**Work order:**
Exactly as written, set down the lines from the top of the entries through the line bearing "数字生命跑到网络上赛博诊断", with every picture left out.

** Task data follows **

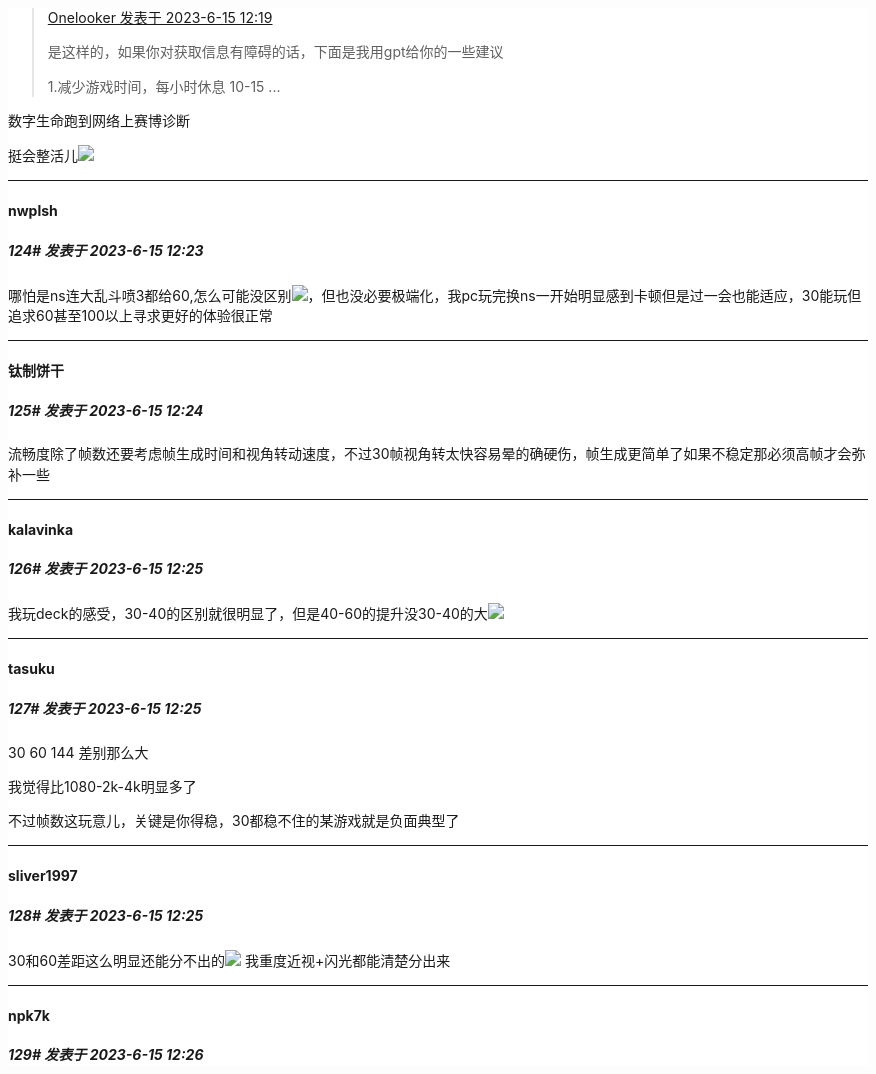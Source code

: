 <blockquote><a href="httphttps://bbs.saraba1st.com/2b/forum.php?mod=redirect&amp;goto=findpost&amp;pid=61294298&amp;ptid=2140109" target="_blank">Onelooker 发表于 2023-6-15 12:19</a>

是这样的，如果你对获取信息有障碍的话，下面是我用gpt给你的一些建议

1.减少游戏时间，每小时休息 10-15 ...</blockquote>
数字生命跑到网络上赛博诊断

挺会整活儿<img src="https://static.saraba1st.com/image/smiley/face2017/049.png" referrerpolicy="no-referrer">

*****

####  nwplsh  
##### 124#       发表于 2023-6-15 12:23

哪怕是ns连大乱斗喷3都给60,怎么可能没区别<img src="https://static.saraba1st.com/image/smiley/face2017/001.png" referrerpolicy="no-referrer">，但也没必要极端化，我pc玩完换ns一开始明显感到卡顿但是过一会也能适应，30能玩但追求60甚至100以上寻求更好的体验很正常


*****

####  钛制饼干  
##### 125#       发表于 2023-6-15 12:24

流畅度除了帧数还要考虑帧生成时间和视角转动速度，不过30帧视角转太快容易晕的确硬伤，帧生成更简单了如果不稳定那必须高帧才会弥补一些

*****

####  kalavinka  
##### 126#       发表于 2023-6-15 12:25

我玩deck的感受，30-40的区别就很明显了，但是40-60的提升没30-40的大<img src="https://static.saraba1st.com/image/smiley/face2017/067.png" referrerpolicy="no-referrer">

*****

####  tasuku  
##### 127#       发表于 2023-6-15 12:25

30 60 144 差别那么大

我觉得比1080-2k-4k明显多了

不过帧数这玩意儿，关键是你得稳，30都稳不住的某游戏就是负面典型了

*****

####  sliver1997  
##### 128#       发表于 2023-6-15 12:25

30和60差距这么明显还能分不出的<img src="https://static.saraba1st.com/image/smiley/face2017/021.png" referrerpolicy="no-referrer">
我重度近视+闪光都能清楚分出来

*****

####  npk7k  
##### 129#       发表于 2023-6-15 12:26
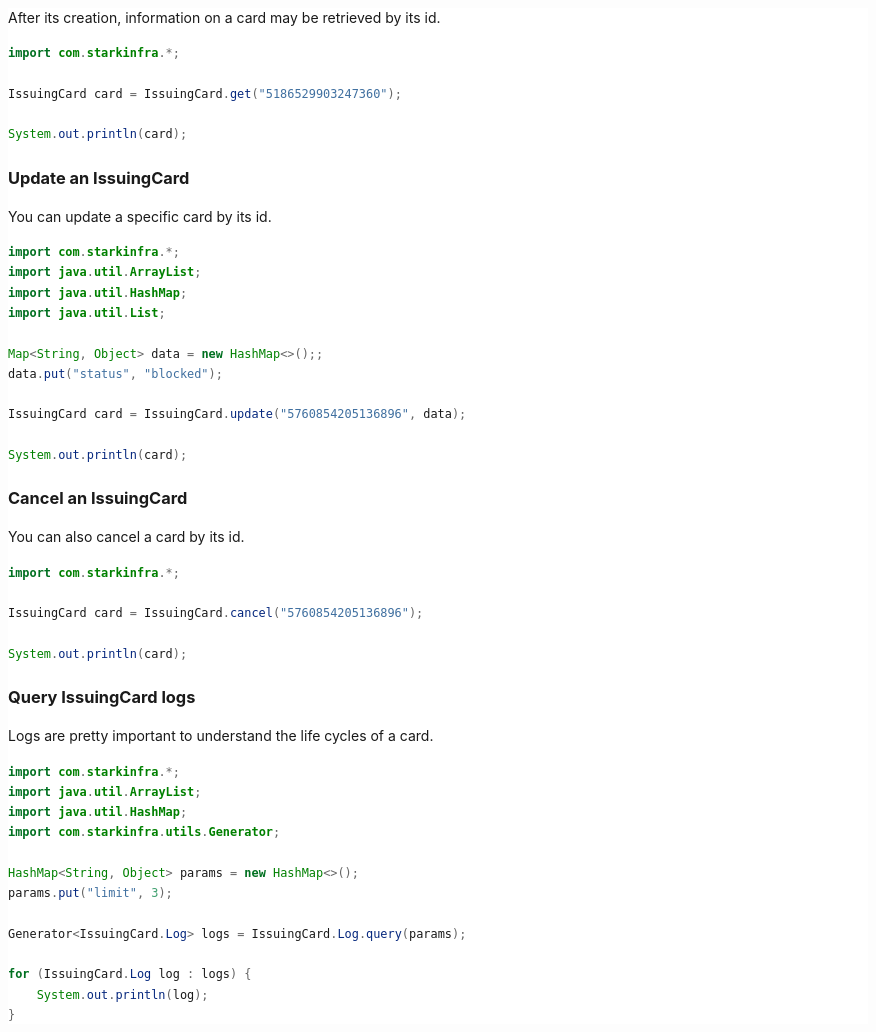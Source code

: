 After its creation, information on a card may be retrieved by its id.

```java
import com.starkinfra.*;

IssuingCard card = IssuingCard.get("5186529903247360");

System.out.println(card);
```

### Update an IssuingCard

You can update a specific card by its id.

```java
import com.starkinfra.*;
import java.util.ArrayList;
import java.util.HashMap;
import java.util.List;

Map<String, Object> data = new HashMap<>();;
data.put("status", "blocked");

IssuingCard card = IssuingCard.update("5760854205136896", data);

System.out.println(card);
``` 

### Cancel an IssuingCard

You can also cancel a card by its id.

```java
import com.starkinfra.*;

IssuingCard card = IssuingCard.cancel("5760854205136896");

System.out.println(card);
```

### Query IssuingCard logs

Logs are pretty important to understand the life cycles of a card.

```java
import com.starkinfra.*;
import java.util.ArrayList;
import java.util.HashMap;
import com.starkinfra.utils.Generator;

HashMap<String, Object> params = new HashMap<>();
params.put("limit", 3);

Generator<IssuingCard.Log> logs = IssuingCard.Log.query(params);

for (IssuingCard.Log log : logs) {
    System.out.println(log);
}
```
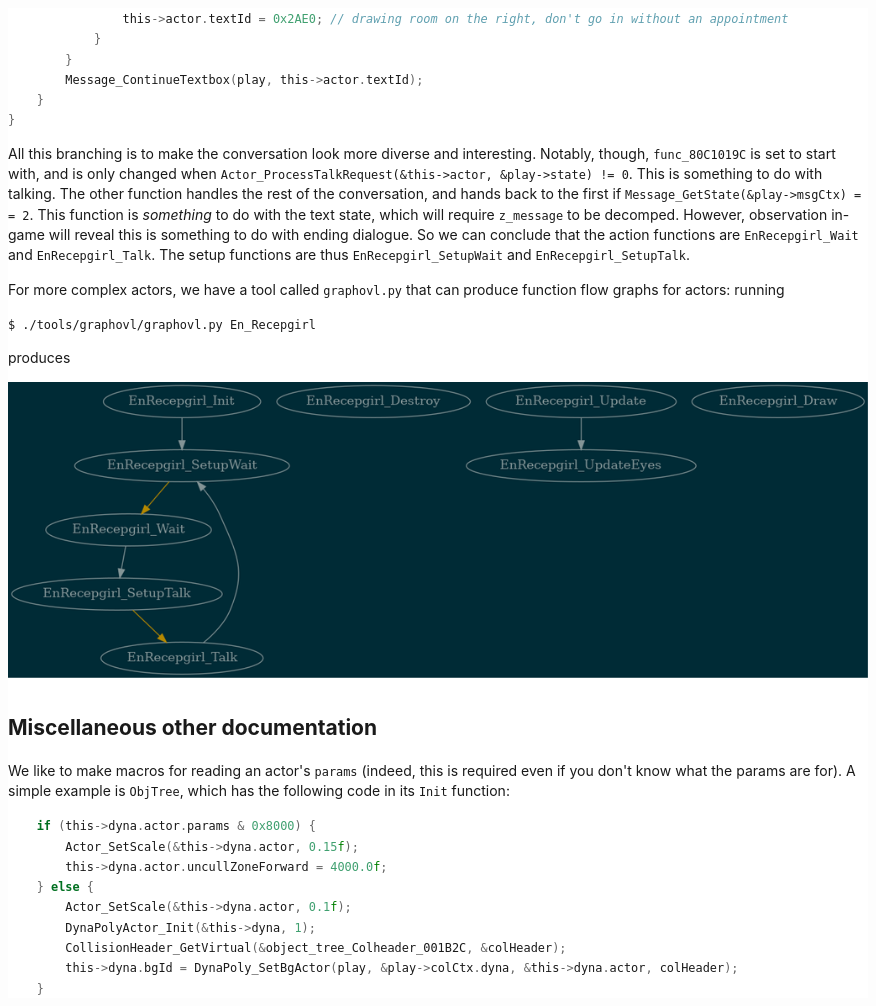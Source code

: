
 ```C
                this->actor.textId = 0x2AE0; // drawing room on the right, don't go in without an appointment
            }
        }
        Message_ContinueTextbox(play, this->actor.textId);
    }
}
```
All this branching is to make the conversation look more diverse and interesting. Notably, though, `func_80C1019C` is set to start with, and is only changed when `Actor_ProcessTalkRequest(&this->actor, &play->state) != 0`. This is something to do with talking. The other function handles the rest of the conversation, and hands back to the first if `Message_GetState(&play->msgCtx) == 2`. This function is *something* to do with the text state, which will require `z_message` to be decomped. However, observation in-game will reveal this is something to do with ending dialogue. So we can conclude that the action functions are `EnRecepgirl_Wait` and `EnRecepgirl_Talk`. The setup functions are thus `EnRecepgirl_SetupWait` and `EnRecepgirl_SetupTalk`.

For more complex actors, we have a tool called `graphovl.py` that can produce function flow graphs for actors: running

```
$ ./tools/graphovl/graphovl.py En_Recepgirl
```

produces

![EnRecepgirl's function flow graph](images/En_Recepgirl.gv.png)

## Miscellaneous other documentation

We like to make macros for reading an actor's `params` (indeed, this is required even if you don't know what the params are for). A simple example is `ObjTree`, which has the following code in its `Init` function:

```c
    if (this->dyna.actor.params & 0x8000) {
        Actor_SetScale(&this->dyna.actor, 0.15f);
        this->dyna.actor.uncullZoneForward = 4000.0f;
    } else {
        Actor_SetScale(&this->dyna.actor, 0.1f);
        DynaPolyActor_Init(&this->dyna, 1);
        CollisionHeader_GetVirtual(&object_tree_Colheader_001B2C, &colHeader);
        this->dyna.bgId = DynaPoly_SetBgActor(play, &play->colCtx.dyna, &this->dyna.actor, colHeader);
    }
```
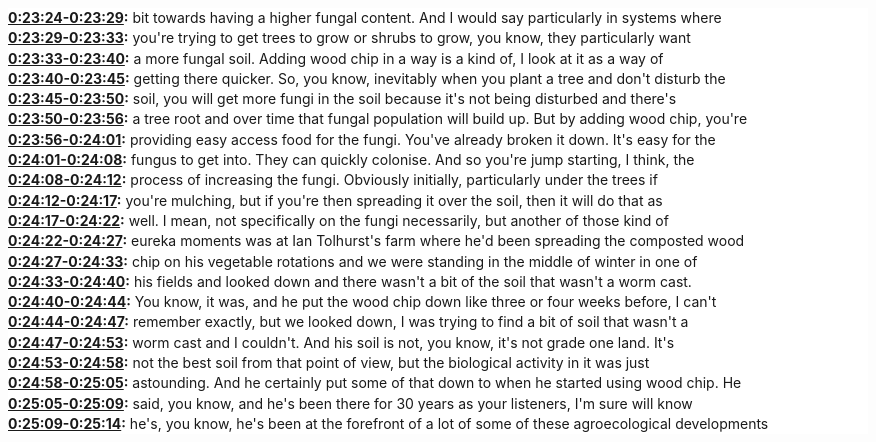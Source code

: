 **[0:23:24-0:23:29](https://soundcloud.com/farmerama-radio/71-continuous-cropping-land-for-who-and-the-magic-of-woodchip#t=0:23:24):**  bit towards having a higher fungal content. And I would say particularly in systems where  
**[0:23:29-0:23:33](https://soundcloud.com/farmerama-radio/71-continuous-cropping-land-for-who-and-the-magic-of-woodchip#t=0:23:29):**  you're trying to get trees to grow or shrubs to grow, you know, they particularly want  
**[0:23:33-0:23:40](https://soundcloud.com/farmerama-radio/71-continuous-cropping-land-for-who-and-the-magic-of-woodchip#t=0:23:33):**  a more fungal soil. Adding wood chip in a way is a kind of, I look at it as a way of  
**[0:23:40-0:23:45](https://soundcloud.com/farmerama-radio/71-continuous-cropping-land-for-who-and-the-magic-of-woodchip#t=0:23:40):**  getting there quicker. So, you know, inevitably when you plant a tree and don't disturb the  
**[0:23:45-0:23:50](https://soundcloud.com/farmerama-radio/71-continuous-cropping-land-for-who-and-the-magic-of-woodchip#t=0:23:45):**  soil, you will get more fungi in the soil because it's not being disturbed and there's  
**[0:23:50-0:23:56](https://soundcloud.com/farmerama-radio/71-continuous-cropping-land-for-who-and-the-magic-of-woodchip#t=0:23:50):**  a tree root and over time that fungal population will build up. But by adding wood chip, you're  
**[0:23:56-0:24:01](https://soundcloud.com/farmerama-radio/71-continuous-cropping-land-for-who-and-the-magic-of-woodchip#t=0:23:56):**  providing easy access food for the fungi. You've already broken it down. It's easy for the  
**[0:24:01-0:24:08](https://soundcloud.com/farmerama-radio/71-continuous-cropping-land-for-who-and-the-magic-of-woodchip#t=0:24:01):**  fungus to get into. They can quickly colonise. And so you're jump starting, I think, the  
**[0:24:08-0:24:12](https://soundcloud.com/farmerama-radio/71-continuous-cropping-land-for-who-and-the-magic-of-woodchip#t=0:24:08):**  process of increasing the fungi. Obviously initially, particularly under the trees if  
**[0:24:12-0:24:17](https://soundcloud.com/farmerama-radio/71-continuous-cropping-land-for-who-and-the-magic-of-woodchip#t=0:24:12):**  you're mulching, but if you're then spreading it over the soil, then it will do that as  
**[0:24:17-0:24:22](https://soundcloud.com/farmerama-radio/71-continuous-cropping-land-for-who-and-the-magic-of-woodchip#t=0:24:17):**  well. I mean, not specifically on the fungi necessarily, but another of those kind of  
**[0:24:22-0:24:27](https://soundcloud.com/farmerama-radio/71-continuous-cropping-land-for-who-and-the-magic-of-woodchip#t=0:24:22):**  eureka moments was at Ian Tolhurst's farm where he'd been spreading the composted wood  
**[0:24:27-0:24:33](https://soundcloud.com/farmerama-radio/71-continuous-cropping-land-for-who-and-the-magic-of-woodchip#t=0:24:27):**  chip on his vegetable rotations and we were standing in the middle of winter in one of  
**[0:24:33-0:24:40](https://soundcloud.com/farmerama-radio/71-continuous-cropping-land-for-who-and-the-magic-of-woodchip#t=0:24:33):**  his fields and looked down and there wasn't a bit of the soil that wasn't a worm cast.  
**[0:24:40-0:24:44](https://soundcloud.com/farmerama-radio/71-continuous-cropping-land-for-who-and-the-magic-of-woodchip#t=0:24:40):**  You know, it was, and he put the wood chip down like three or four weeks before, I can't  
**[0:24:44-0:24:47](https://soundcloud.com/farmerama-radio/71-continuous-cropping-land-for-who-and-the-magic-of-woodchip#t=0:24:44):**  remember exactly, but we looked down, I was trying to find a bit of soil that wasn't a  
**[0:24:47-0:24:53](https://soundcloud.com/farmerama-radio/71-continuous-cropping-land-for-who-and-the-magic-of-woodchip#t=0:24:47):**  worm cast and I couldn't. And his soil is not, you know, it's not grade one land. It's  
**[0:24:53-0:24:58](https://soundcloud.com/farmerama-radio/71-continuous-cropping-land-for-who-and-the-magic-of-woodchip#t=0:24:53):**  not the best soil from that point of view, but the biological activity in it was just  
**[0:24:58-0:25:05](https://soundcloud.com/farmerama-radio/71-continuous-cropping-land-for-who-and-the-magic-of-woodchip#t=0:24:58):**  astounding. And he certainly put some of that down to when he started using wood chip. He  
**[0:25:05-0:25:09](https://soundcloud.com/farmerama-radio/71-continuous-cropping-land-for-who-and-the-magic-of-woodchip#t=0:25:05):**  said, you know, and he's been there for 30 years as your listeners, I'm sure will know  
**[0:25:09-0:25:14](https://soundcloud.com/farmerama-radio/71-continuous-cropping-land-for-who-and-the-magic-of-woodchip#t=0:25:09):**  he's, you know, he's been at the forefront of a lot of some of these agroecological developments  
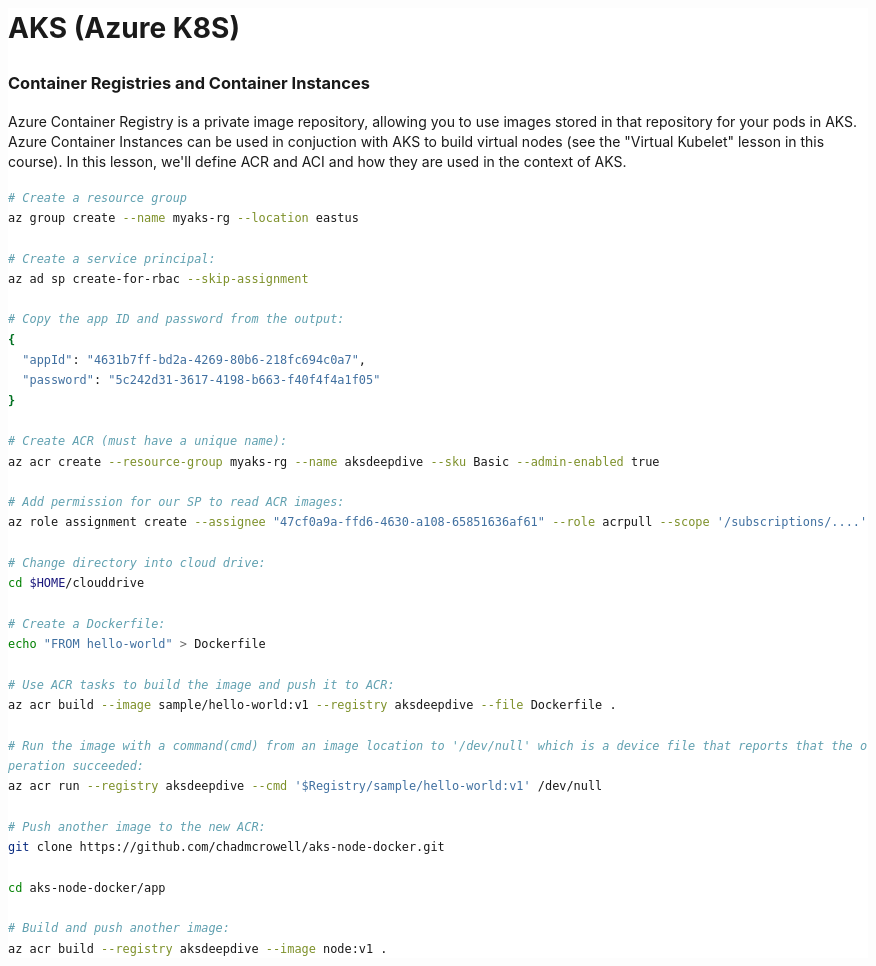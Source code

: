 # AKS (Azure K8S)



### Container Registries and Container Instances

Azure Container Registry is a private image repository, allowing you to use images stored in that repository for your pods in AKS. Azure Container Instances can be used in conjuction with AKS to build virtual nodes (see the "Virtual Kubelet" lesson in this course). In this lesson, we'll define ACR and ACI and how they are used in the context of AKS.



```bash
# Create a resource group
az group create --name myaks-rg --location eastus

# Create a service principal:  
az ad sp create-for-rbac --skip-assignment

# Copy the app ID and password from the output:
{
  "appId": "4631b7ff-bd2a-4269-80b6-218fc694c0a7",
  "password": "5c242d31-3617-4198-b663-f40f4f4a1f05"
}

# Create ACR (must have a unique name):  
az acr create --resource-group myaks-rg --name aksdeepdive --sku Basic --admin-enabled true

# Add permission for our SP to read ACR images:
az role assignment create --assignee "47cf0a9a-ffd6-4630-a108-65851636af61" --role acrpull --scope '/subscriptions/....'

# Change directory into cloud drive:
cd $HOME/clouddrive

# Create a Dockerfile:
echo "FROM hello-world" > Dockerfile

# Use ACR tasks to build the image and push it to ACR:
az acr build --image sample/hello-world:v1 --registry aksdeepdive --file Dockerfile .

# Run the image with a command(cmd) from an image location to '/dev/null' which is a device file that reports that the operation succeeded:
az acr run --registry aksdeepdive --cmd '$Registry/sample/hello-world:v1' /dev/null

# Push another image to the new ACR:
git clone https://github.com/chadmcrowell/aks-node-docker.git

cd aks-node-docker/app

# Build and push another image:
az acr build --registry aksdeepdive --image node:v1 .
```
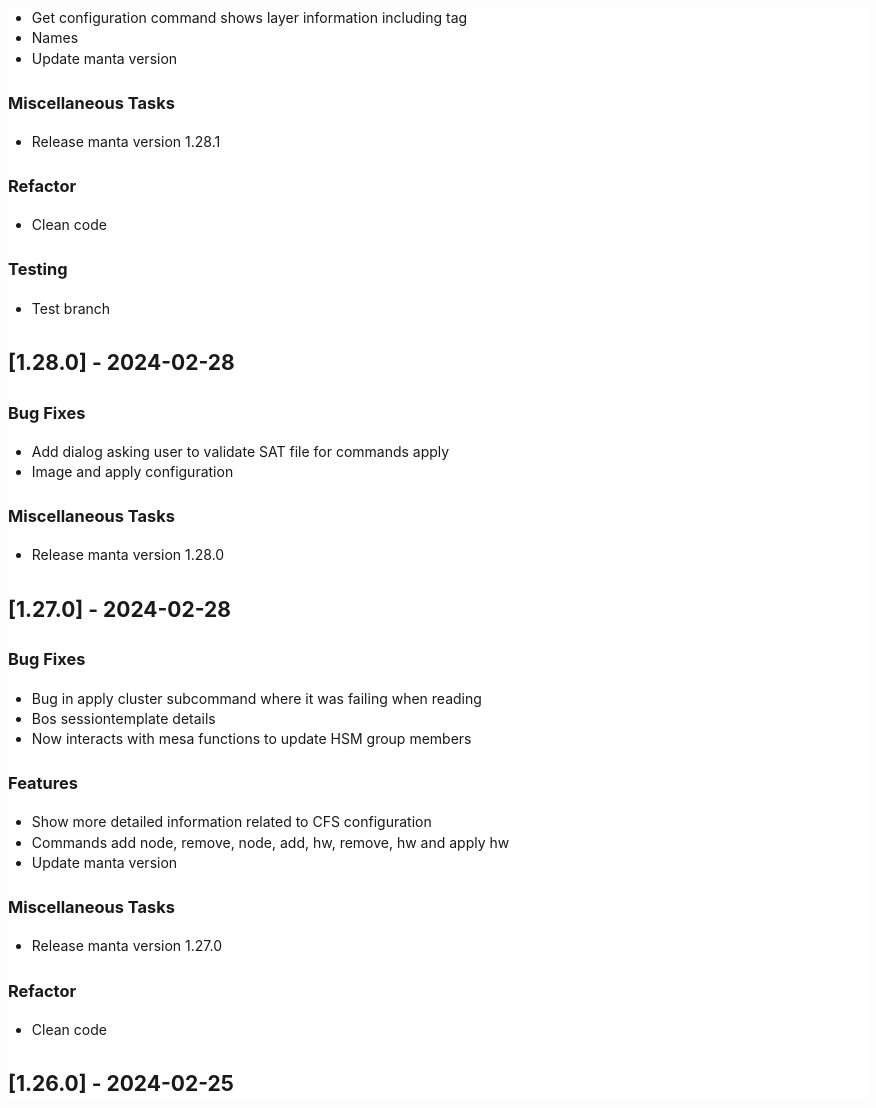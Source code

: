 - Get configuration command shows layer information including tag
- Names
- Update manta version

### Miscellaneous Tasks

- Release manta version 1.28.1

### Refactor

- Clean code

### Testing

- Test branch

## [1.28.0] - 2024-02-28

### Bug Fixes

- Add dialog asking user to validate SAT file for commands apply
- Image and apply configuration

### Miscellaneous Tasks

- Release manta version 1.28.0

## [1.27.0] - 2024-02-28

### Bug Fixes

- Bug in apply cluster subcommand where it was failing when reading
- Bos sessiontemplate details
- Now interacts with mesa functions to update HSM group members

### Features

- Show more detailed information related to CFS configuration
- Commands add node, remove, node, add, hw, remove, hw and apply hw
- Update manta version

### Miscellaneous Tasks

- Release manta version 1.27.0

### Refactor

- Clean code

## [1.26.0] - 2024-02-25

** End of Task data **

**Response to this task:**
Source code

: <blockquote><a href="httphttps://bbs.saraba1st.com/2b/forum.php?mod=redirect&amp;goto=findpost&amp;pid=61294298&amp;ptid=2140109" target="_blank">Onelooker 发表于 2023-6-15 12:19</a>

是这样的，如果你对获取信息有障碍的话，下面是我用gpt给你的一些建议

1.减少游戏时间，每小时休息 10-15 ...</blockquote>
数字生命跑到网络上赛博诊断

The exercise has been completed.